Source texts of formatted documents
►

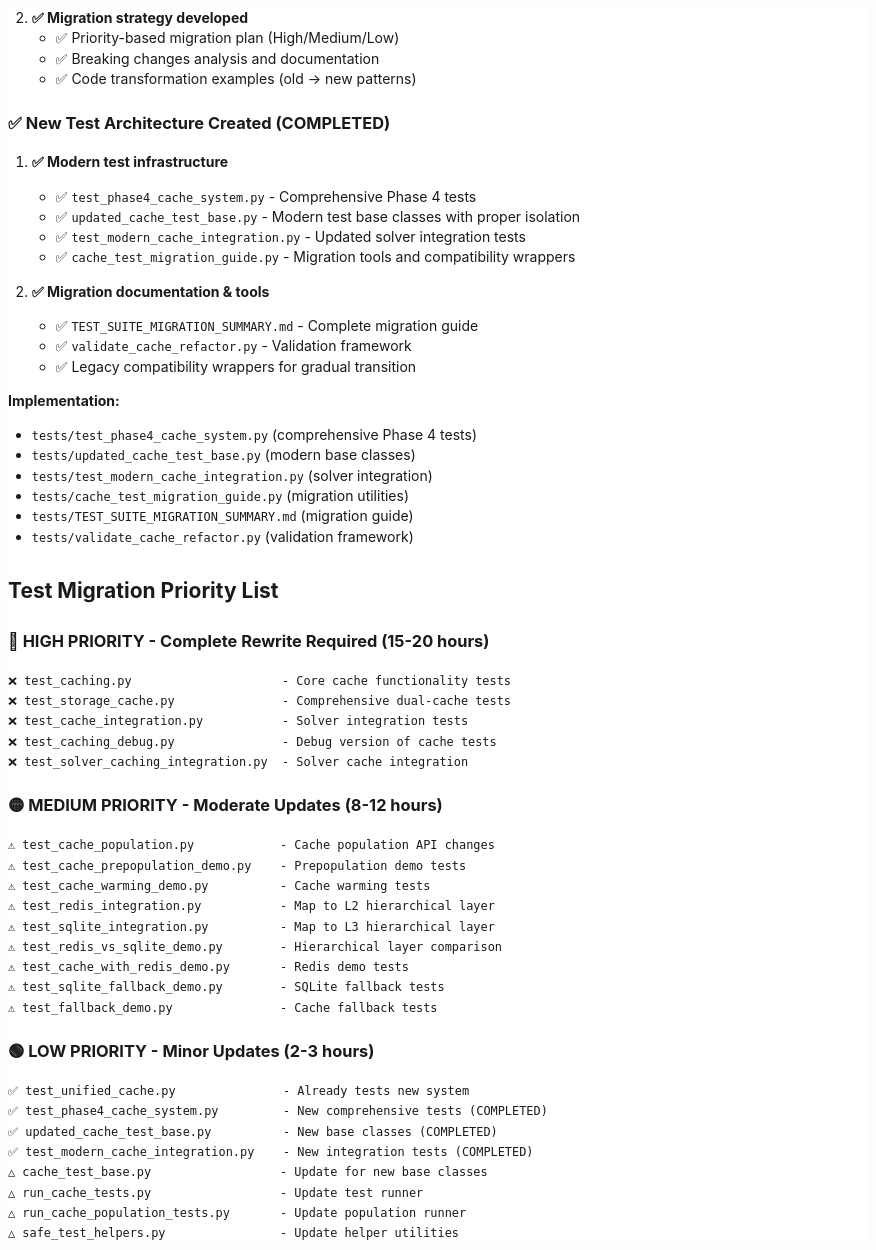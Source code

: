 2. **✅ Migration strategy developed**
   - ✅ Priority-based migration plan (High/Medium/Low)
   - ✅ Breaking changes analysis and documentation
   - ✅ Code transformation examples (old → new patterns)

### ✅ New Test Architecture Created (COMPLETED)
1. **✅ Modern test infrastructure**
   - ✅ `test_phase4_cache_system.py` - Comprehensive Phase 4 tests
   - ✅ `updated_cache_test_base.py` - Modern test base classes with proper isolation
   - ✅ `test_modern_cache_integration.py` - Updated solver integration tests
   - ✅ `cache_test_migration_guide.py` - Migration tools and compatibility wrappers

2. **✅ Migration documentation & tools**
   - ✅ `TEST_SUITE_MIGRATION_SUMMARY.md` - Complete migration guide
   - ✅ `validate_cache_refactor.py` - Validation framework
   - ✅ Legacy compatibility wrappers for gradual transition

**Implementation:** 
- `tests/test_phase4_cache_system.py` (comprehensive Phase 4 tests)
- `tests/updated_cache_test_base.py` (modern base classes)
- `tests/test_modern_cache_integration.py` (solver integration)
- `tests/cache_test_migration_guide.py` (migration utilities)
- `tests/TEST_SUITE_MIGRATION_SUMMARY.md` (migration guide)
- `tests/validate_cache_refactor.py` (validation framework)

## Test Migration Priority List

### 🔴 **HIGH PRIORITY** - Complete Rewrite Required (15-20 hours)
```
❌ test_caching.py                     - Core cache functionality tests
❌ test_storage_cache.py               - Comprehensive dual-cache tests  
❌ test_cache_integration.py           - Solver integration tests
❌ test_caching_debug.py               - Debug version of cache tests
❌ test_solver_caching_integration.py  - Solver cache integration
```

### 🟡 **MEDIUM PRIORITY** - Moderate Updates (8-12 hours)
```
⚠️ test_cache_population.py            - Cache population API changes
⚠️ test_cache_prepopulation_demo.py    - Prepopulation demo tests
⚠️ test_cache_warming_demo.py          - Cache warming tests
⚠️ test_redis_integration.py           - Map to L2 hierarchical layer
⚠️ test_sqlite_integration.py          - Map to L3 hierarchical layer
⚠️ test_redis_vs_sqlite_demo.py        - Hierarchical layer comparison
⚠️ test_cache_with_redis_demo.py       - Redis demo tests
⚠️ test_sqlite_fallback_demo.py        - SQLite fallback tests
⚠️ test_fallback_demo.py               - Cache fallback tests
```

### 🟢 **LOW PRIORITY** - Minor Updates (2-3 hours)
```
✅ test_unified_cache.py               - Already tests new system
✅ test_phase4_cache_system.py         - New comprehensive tests (COMPLETED)
✅ updated_cache_test_base.py          - New base classes (COMPLETED)
✅ test_modern_cache_integration.py    - New integration tests (COMPLETED)
△ cache_test_base.py                  - Update for new base classes
△ run_cache_tests.py                  - Update test runner
△ run_cache_population_tests.py       - Update population runner
△ safe_test_helpers.py                - Update helper utilities
```
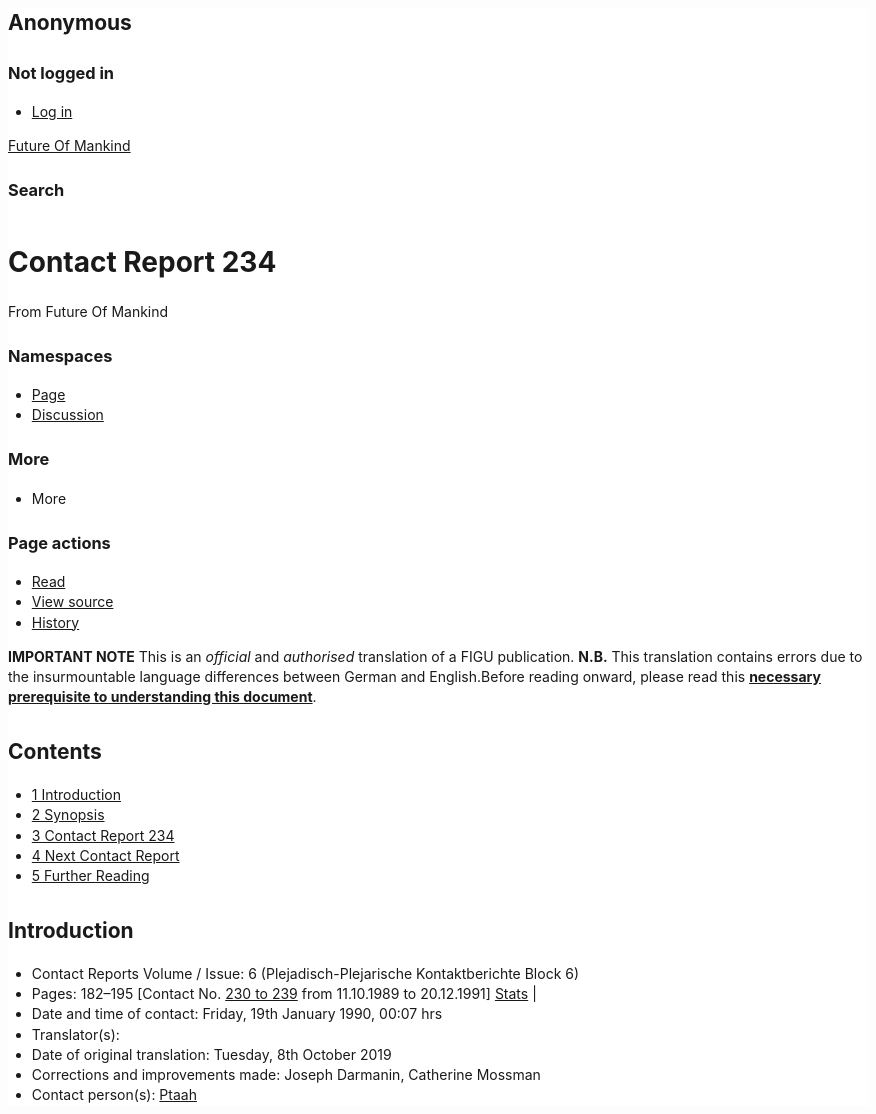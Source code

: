 ## Anonymous
### Not logged in
  * [Log in](https://www.futureofmankind.co.uk/Billy_Meier/</w/index.php?title=Special:UserLogin&returnto=Contact+Report+234> "You are encouraged to log in; however, it is not mandatory \[o\]")


[Future Of Mankind](https://www.futureofmankind.co.uk/Billy_Meier/</Billy_Meier/Main_Page>)
### Search
# Contact Report 234
From Future Of Mankind
### Namespaces
  * [Page](https://www.futureofmankind.co.uk/Billy_Meier/</Billy_Meier/Contact_Report_234> "View the content page \[c\]")
  * [Discussion](https://www.futureofmankind.co.uk/Billy_Meier/</w/index.php?title=Talk:Contact_Report_234&action=edit&redlink=1> "Discussion about the content page \(page does not exist\) \[t\]")


### More
  * More


### Page actions
  * [Read](https://www.futureofmankind.co.uk/Billy_Meier/</Billy_Meier/Contact_Report_234>)
  * [View source](https://www.futureofmankind.co.uk/Billy_Meier/</w/index.php?title=Contact_Report_234&action=edit> "This page is protected.
You can view its source \[e\]")
  * [History](https://www.futureofmankind.co.uk/Billy_Meier/</w/index.php?title=Contact_Report_234&action=history> "Past revisions of this page \[h\]")


**IMPORTANT NOTE** This is an _official_ and _authorised_ translation of a FIGU publication. 
**N.B.** This translation contains errors due to the insurmountable language differences between German and English.Before reading onward, please read this [**necessary prerequisite to understanding this document**](https://www.futureofmankind.co.uk/Billy_Meier/</Billy_Meier/Important_Information_Regarding_Translations> "Important Information Regarding Translations").
## Contents
  * [1 Introduction](https://www.futureofmankind.co.uk/Billy_Meier/<#Introduction>)
  * [2 Synopsis](https://www.futureofmankind.co.uk/Billy_Meier/<#Synopsis>)
  * [3 Contact Report 234](https://www.futureofmankind.co.uk/Billy_Meier/<#Contact_Report_234>)
  * [4 Next Contact Report](https://www.futureofmankind.co.uk/Billy_Meier/<#Next_Contact_Report>)
  * [5 Further Reading](https://www.futureofmankind.co.uk/Billy_Meier/<#Further_Reading>)


## Introduction
  * Contact Reports Volume / Issue: 6 (Plejadisch-Plejarische Kontaktberichte Block 6)
  * Pages: 182–195 [Contact No. [230 to 239](https://www.futureofmankind.co.uk/Billy_Meier/</Billy_Meier/The_Pleiadian/Plejaren_Contact_Reports#Contact_Reports_1_to_500> "The Pleiadian/Plejaren Contact Reports") from 11.10.1989 to 20.12.1991] [Stats](https://www.futureofmankind.co.uk/Billy_Meier/</Billy_Meier/Contact_Statistics#Book_Statistics> "Contact Statistics") | 
  * Date and time of contact: Friday, 19th January 1990, 00:07 hrs
  * Translator(s): 
  * Date of original translation: Tuesday, 8th October 2019
  * Corrections and improvements made: Joseph Darmanin, Catherine Mossman
  * Contact person(s): [Ptaah](https://www.futureofmankind.co.uk/Billy_Meier/</Billy_Meier/Ptaah> "Ptaah")
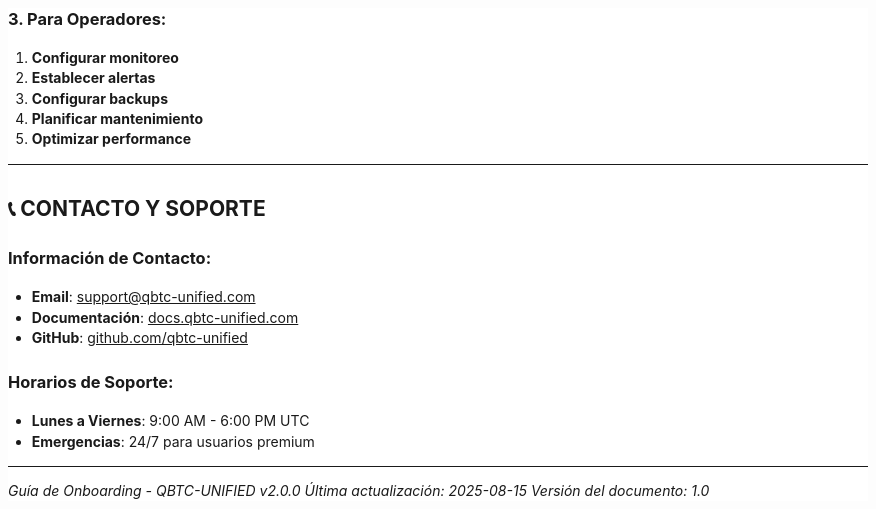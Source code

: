 ### **3. Para Operadores:**

1. **Configurar monitoreo**
2. **Establecer alertas**
3. **Configurar backups**
4. **Planificar mantenimiento**
5. **Optimizar performance**

---

## 📞 CONTACTO Y SOPORTE

### **Información de Contacto:**

- **Email**: support@qbtc-unified.com
- **Documentación**: [docs.qbtc-unified.com](https://docs.qbtc-unified.com)
- **GitHub**: [github.com/qbtc-unified](https://github.com/qbtc-unified)

### **Horarios de Soporte:**

- **Lunes a Viernes**: 9:00 AM - 6:00 PM UTC
- **Emergencias**: 24/7 para usuarios premium

---

*Guía de Onboarding - QBTC-UNIFIED v2.0.0*
*Última actualización: 2025-08-15*
*Versión del documento: 1.0*
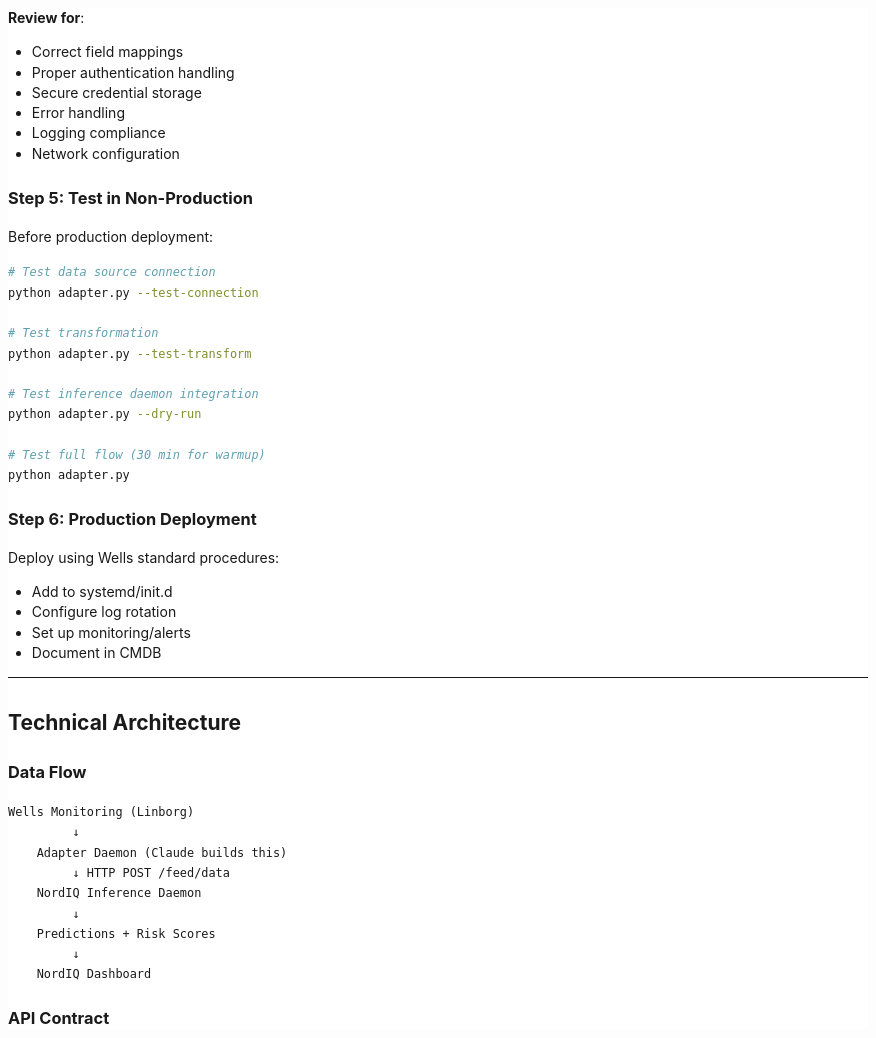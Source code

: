 **Review for**:
- Correct field mappings
- Proper authentication handling
- Secure credential storage
- Error handling
- Logging compliance
- Network configuration

### Step 5: Test in Non-Production

Before production deployment:

```bash
# Test data source connection
python adapter.py --test-connection

# Test transformation
python adapter.py --test-transform

# Test inference daemon integration
python adapter.py --dry-run

# Test full flow (30 min for warmup)
python adapter.py
```

### Step 6: Production Deployment

Deploy using Wells standard procedures:
- Add to systemd/init.d
- Configure log rotation
- Set up monitoring/alerts
- Document in CMDB

---

## Technical Architecture

### Data Flow

```
Wells Monitoring (Linborg)
         ↓
    Adapter Daemon (Claude builds this)
         ↓ HTTP POST /feed/data
    NordIQ Inference Daemon
         ↓
    Predictions + Risk Scores
         ↓
    NordIQ Dashboard
```

### API Contract
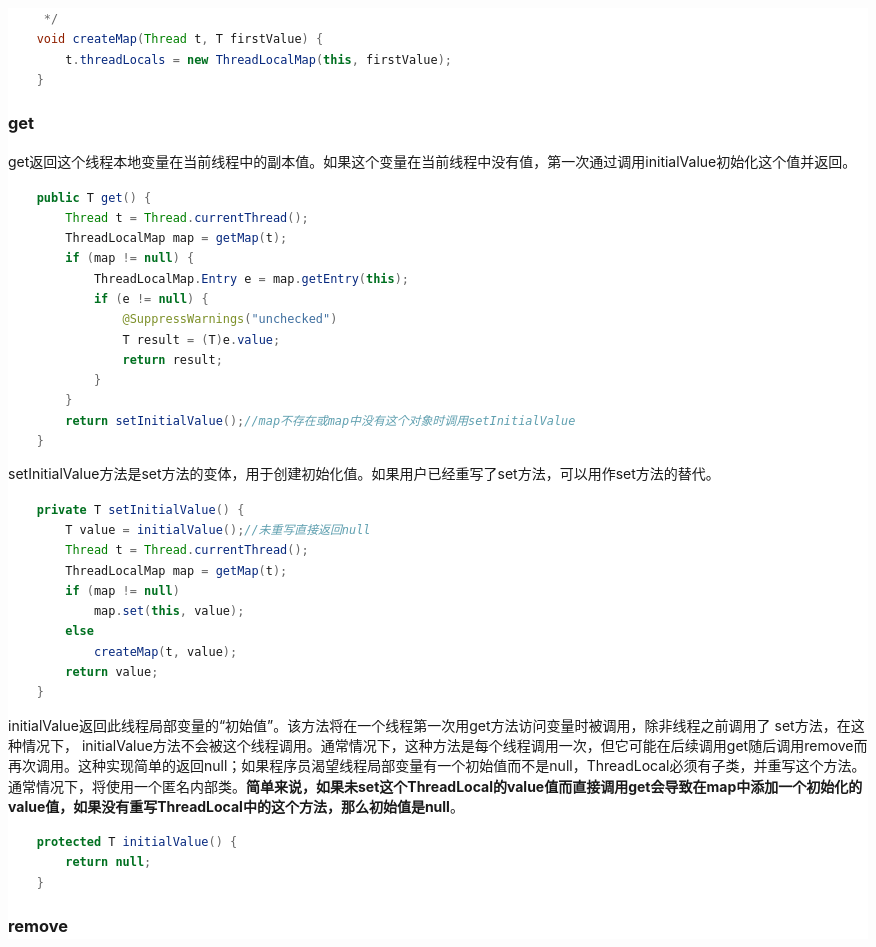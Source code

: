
 ```java
     */
    void createMap(Thread t, T firstValue) {
        t.threadLocals = new ThreadLocalMap(this, firstValue);
    }
```

### get

get返回这个线程本地变量在当前线程中的副本值。如果这个变量在当前线程中没有值，第一次通过调用initialValue初始化这个值并返回。

```java
    public T get() {
        Thread t = Thread.currentThread();
        ThreadLocalMap map = getMap(t);
        if (map != null) {
            ThreadLocalMap.Entry e = map.getEntry(this);
            if (e != null) {
                @SuppressWarnings("unchecked")
                T result = (T)e.value;
                return result;
            }
        }
        return setInitialValue();//map不存在或map中没有这个对象时调用setInitialValue
    }
```

setInitialValue方法是set方法的变体，用于创建初始化值。如果用户已经重写了set方法，可以用作set方法的替代。

```java
    private T setInitialValue() {
        T value = initialValue();//未重写直接返回null
        Thread t = Thread.currentThread();
        ThreadLocalMap map = getMap(t);
        if (map != null)
            map.set(this, value);
        else
            createMap(t, value);
        return value;
    }
```

initialValue返回此线程局部变量的“初始值”。该方法将在一个线程第一次用get方法访问变量时被调用，除非线程之前调用了 set方法，在这种情况下， initialValue方法不会被这个线程调用。通常情况下，这种方法是每个线程调用一次，但它可能在后续调用get随后调用remove而再次调用。这种实现简单的返回null；如果程序员渴望线程局部变量有一个初始值而不是null，ThreadLocal必须有子类，并重写这个方法。通常情况下，将使用一个匿名内部类。**简单来说，如果未set这个ThreadLocal的value值而直接调用get会导致在map中添加一个初始化的value值，如果没有重写ThreadLocal中的这个方法，那么初始值是null**。

```java
    protected T initialValue() {
        return null;
    }
```

### remove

◄

■ **EXERCISE DETAILS**:
All lines in the preceding records that hold the word "Step" need to be copied.

■ **TASK OUTPUT**:
### Step 5: Test in Non-Production
### Step 6: Production Deployment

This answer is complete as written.